Blume's parents, Dan and Gail Blume, live in Eugene. During his summer vacation last year, Blume starred in "West Side Story" at Lane Community College.

What is there about Armstrong as conductor and teacher that would make a young man from the verdant Willamette Valley travel to the snowy Minnesota, where the winter temperatures often dip below zero? Blume has an instant answer: "His music-making and his humanity. It can serve as a model for lots of people."

"He has a genuine care for not only the music but for the people who are making it. In this relationship, we just both thrive," he says. Although Armstrong can be exacting, Blume says, "With him it doesn't seem like it is work. He makes it feel like we have this inherent ability to make music, and we just do it. This feeling that making music is totally effortless for sure doesn't come without hard work."

"There are definitely rehearsals where you just pound things to make it close to perfect. But he tells us that we're not trying to make perfect music so that we can go sing a concert at the Hult Center and have people look at us as a perfect choir. It's so that our message gets through to the audience without anything in the way.''

For the choir's first Eugene visit, Armstrong has arranged a program of a cappella singing by his 74-voice mixed choir.

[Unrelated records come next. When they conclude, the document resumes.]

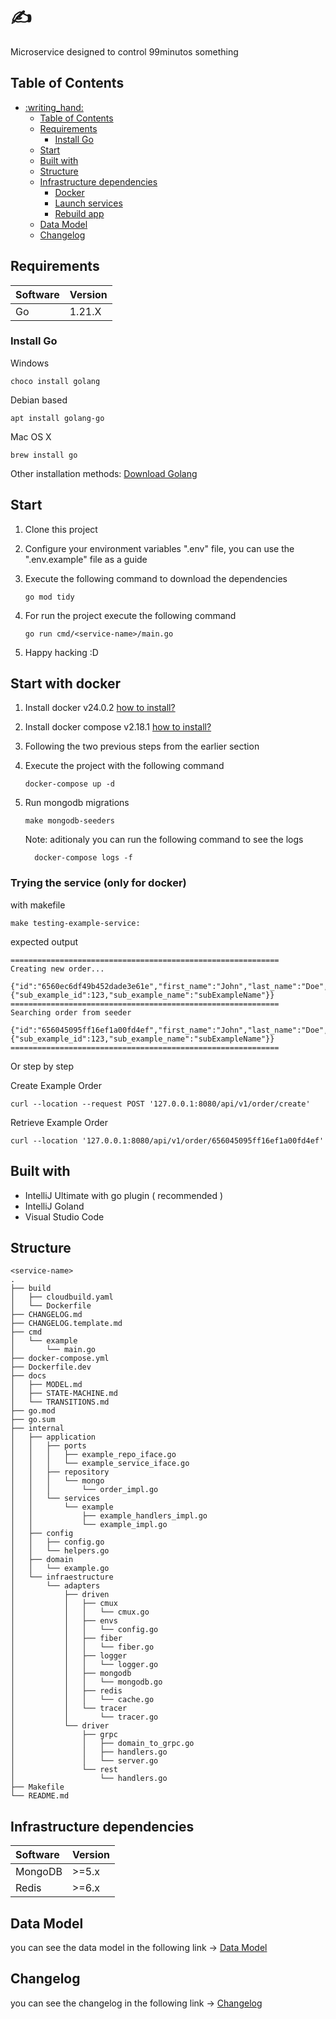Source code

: # :writing_hand: <service-name>

Microservice designed to control 99minutos something

## Table of Contents

- [:writing\_hand: ](#writing_hand-)
    - [Table of Contents](#table-of-contents)
    - [Requirements](#requirements)
        - [Install Go](#install-go)
    - [Start](#start)
    - [Built with](#built-with)
    - [Structure](#structure)
    - [Infrastructure dependencies](#infrastructure-dependencies)
        - [Docker](#docker)
        - [Launch services](#launch-services)
        - [Rebuild app](#rebuild-app)
    - [Data Model](#data-model)
    - [Changelog](#changelog)

## Requirements

| Software | Version |
|:---------|:--------|
| Go       | 1.21.X  |

### Install Go

Windows

```shell
choco install golang
```

Debian based

```shell
apt install golang-go 
```

Mac OS X

```shell
brew install go
```

Other installation methods: [Download Golang](https://go.dev/dl/)

## Start

1. Clone this project
2. Configure your environment variables ".env" file, you can use the ".env.example" file as a guide
3. Execute the following command to download the dependencies

    ```shell
    go mod tidy
    ```

4. For run the project execute the following command

    ```shell
    go run cmd/<service-name>/main.go
    ```

5. Happy hacking :D

## Start with docker

1. Install docker v24.0.2 [how to install?](https://docs.docker.com/engine/install/)
2. Install docker compose v2.18.1 [how to install?](https://docs.docker.com/compose/install/)
3. Following the two previous steps from the earlier section
4. Execute the project with the following command

    ```shell
    docker-compose up -d
    ```
5. Run mongodb migrations

    ```shell
    make mongodb-seeders
    ```
    Note: aditionaly you can run the following command to see the logs
    ```shell    
      docker-compose logs -f
    ```

### Trying the service (only for docker)

with makefile

```shell
make testing-example-service:
```
expected output
```shell
============================================================
Creating new order... 

{"id":"6560ec6df49b452dade3e61e","first_name":"John","last_name":"Doe","sub_example":{"sub_example_id":123,"sub_example_name":"subExampleName"}}
============================================================
Searching order from seeder 

{"id":"656045095ff16ef1a00fd4ef","first_name":"John","last_name":"Doe","sub_example":{"sub_example_id":123,"sub_example_name":"subExampleName"}}
============================================================
```

Or step by step

Create Example Order

```shell
curl --location --request POST '127.0.0.1:8080/api/v1/order/create'
```

Retrieve Example Order

```shell
curl --location '127.0.0.1:8080/api/v1/order/656045095ff16ef1a00fd4ef'
```

## Built with

- IntelliJ Ultimate with go plugin ( recommended )
- IntelliJ Goland
- Visual Studio Code

## Structure

```shell
<service-name>
.
├── build
│   ├── cloudbuild.yaml
│   └── Dockerfile
├── CHANGELOG.md
├── CHANGELOG.template.md
├── cmd
│   └── example
│       └── main.go
├── docker-compose.yml
├── Dockerfile.dev
├── docs
│   ├── MODEL.md
│   ├── STATE-MACHINE.md
│   └── TRANSITIONS.md
├── go.mod
├── go.sum
├── internal
│   ├── application
│   │   ├── ports
│   │   │   ├── example_repo_iface.go
│   │   │   └── example_service_iface.go
│   │   ├── repository
│   │   │   └── mongo
│   │   │       └── order_impl.go
│   │   └── services
│   │       └── example
│   │           ├── example_handlers_impl.go
│   │           └── example_impl.go
│   ├── config
│   │   ├── config.go
│   │   └── helpers.go
│   ├── domain
│   │   └── example.go
│   └── infraestructure
│       └── adapters
│           ├── driven
│           │   ├── cmux
│           │   │   └── cmux.go
│           │   ├── envs
│           │   │   └── config.go
│           │   ├── fiber
│           │   │   └── fiber.go
│           │   ├── logger
│           │   │   └── logger.go
│           │   ├── mongodb
│           │   │   └── mongodb.go
│           │   ├── redis
│           │   │   └── cache.go
│           │   └── tracer
│           │       └── tracer.go
│           └── driver
│               ├── grpc
│               │   ├── domain_to_grpc.go
│               │   ├── handlers.go
│               │   └── server.go
│               └── rest
│                   └── handlers.go
├── Makefile
└── README.md
```

## Infrastructure dependencies

| Software | Version |
|:---------|:--------|
| MongoDB  | >=5.x   |
| Redis    | >=6.x   |

## Data Model

you can see the data model in the following link -> [Data Model](docs/MODEL.md)

## Changelog

you can see the changelog in the following link -> [Changelog](CHANGELOG.md)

The first half features works by Johannes Brahms, Edvard Grieg and others, plus "Praise to the Lord," arranged by choir founder F. Melius Christiansen.

The second half will consist of "Songs of Rejoicing, Lament and Love," exploring human emotion through the works of composers including Edward Elgar and Krzystof Penderecki. The program will conclude with folk hymns and spirituals from Scandinavia and the United States.

The St. Olaf Choir was founded in 1912. Armstrong, himself a St. Olaf alumnus, has been the conductor for 13 years.

Usually alone but sometimes with its orchestra, the choir regularly appears on television (PBS's "St. Olaf Christmas Festival'') and radio (National Public Radio's "Performance Today'') and makes CDs. Its 18th recording, "The Celestial Country," was released just two weeks ago.

The choir, which performs entirely from memory, is on a 16-city swing through the Western states, concluding Feb. 16. Typically, the choir's annual tours attract a combined audience of 25,000. The choir also has toured in Central and Eastern Europe and in Asia, Australia and New Zealand.

Why tour? Armstrong has an up-front answer: "The choir has great art to present, but it also has a great message of faith and hope to present."

"We take them on the road to hopefully transform the lives of the people who hear them. Most people come to hear great art, but they also will hear a very powerful message that I think people need. They need a message of hope. They need words of comfort. They need words that will show them that we aren't in the worst of times."

"It's a message of faith that we bring, but, I think, it's a very inclusive message. It's not just for a Lutheran crowd."

What the audience will hear, Armstrong believes, is a choir that makes "honest, heartfelt singing at a high artistic level."